A conductive composite film containing functionalized multi-walled carbon nanotubes (fMWCNTs), gold nanoparticles (Au) with hydroxypropyl-β-cyclodextrin (HPβCD) as catalysts have been synthesized on glassy carbon, gold and on indium tin oxide electrodes by potentiostatic methods. The presence of fMWCNTs and HPβCD in the composite film enhances the active surface coverage concentration of Au by 397.0%. The presence of nanoparticles of gold catalyst in the film enhances the functional properties and produces an overall increase in the sensitivity of the modified electrodes. These modified electrodes exhibit promising electrocatalytic activity towards the oxidation of tyrosine (TYR), guanine (GU), adenine (AD) and thymine (THY) present in pH 7.4 aqueous solutions. Well separated voltammetric peaks are obtained between TYR and GU (80 mV), GU and AD (290 mV), AD and THY (185 mV) present in the analyte mixture. The sensitivity values of the composite films from cyclic voltammetry (CV) and semi derivative differential pulse voltammetry (DPV) show that, the composite film modified electrodes are efficient and they could be applied in biosensor devices.
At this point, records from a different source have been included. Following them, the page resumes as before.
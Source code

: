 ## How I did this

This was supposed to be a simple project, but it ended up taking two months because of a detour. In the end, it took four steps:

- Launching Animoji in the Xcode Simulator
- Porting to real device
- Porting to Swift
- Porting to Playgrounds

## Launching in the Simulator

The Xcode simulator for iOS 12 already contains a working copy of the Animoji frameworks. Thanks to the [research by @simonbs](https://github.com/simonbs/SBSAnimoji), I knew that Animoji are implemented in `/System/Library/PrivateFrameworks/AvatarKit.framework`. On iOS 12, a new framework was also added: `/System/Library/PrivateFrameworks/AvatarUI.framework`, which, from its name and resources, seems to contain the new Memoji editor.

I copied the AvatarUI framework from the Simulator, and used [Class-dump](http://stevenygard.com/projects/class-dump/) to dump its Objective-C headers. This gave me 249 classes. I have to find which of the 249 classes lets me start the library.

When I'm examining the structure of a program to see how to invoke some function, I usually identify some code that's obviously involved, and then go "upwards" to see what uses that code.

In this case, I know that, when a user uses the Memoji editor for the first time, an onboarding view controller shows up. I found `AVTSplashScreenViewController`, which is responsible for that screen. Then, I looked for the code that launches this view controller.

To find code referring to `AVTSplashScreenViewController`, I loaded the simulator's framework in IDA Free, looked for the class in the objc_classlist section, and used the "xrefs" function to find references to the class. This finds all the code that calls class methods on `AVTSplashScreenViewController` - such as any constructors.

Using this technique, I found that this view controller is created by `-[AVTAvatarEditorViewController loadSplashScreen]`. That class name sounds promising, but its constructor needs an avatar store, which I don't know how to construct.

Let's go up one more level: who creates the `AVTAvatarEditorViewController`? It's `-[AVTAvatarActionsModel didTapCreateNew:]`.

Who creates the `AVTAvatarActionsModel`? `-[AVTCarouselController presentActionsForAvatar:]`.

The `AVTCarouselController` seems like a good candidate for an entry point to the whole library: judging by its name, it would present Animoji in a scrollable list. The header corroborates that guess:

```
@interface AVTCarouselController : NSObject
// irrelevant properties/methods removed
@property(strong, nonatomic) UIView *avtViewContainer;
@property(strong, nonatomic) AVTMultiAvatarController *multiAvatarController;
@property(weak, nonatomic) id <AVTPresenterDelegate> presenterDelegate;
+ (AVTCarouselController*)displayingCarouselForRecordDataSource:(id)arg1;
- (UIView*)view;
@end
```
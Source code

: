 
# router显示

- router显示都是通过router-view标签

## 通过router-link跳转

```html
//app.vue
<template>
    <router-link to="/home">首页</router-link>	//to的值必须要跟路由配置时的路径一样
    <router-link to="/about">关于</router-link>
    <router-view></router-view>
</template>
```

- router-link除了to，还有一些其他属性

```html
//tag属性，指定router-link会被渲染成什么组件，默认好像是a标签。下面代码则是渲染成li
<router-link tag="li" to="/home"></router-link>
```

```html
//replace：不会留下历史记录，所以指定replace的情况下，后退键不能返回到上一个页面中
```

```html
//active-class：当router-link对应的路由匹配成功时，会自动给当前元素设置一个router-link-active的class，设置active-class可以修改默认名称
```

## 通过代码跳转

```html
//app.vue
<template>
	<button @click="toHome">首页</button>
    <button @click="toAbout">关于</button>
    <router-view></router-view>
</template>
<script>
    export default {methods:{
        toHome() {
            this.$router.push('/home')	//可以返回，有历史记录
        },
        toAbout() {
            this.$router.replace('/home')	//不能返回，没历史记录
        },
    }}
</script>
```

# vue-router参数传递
However, a detailed comparison between the sensitivities obtained using CV and semi derivative DPV shows that, the sensitivity obtained in semi derivative DPV technique is higher than CV. Electrochemical quartz crystal microbalance, scanning electrochemical microscope and scanning electron microscope techniques have been used for the electrochemical characterizations and surface morphology studies.